Please return only the lines from the one holding "- The data isn’t" through the one holding "(4) Create schema and models", exactly as they appear in the records below, both ends included.
*** DATA UNDER STUDY Section Begins ***
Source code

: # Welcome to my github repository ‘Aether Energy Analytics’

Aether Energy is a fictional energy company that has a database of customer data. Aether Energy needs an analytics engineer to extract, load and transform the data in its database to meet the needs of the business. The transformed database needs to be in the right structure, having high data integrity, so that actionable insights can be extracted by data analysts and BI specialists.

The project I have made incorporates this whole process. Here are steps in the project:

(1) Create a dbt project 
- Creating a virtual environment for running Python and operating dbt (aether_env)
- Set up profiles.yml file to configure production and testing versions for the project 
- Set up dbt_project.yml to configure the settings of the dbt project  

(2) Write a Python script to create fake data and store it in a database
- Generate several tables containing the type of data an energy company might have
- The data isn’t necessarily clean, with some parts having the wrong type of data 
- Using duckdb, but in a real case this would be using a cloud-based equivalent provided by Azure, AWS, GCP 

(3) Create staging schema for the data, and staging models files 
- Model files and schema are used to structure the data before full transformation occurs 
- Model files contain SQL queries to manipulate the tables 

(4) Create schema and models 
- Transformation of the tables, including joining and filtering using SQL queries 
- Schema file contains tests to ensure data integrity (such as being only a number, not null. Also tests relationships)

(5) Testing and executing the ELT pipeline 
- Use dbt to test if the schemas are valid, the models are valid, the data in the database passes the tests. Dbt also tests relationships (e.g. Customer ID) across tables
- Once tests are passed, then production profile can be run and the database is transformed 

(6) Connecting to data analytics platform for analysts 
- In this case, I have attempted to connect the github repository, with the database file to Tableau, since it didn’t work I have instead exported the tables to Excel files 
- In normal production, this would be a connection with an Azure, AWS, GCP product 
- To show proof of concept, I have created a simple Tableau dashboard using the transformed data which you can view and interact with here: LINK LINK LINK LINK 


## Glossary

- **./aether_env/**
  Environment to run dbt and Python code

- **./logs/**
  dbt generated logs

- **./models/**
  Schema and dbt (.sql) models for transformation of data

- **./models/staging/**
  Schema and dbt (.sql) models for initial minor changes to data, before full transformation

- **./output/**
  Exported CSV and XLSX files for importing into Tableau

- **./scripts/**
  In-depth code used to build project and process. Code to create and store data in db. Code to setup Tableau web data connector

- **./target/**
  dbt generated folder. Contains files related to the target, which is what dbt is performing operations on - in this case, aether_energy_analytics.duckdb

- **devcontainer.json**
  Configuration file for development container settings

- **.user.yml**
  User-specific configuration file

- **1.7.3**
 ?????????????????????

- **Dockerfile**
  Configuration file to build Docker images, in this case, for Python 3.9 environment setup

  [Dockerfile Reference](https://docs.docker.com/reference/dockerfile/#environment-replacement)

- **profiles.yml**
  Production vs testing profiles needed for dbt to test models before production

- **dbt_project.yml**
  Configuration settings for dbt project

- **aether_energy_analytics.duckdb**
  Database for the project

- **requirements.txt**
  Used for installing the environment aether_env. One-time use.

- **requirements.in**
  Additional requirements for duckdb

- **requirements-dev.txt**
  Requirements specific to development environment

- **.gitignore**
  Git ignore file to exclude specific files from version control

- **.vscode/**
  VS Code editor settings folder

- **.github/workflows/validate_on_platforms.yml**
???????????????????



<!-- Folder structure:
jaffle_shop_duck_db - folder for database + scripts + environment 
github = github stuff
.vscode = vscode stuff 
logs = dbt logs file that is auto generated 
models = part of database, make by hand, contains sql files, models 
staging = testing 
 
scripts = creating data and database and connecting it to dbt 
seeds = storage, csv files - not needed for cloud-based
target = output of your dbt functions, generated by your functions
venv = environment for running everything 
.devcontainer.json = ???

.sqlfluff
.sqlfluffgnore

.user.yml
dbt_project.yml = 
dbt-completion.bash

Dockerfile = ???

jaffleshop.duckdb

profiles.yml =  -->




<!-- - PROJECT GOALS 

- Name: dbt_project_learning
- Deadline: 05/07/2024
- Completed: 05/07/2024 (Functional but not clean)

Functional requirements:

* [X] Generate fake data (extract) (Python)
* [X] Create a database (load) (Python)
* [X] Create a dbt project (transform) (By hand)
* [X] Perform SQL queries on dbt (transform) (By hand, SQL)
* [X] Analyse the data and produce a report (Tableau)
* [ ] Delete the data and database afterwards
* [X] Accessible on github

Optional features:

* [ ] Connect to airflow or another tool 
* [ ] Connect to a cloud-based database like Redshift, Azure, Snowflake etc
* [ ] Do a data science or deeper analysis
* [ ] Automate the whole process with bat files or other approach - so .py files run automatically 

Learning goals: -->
*** DATA UNDER STUDY Section Ends ***
OUTPUT:
- The data isn’t necessarily clean, with some parts having the wrong type of data 
- Using duckdb, but in a real case this would be using a cloud-based equivalent provided by Azure, AWS, GCP 

(3) Create staging schema for the data, and staging models files 
- Model files and schema are used to structure the data before full transformation occurs 
- Model files contain SQL queries to manipulate the tables 

(4) Create schema and models 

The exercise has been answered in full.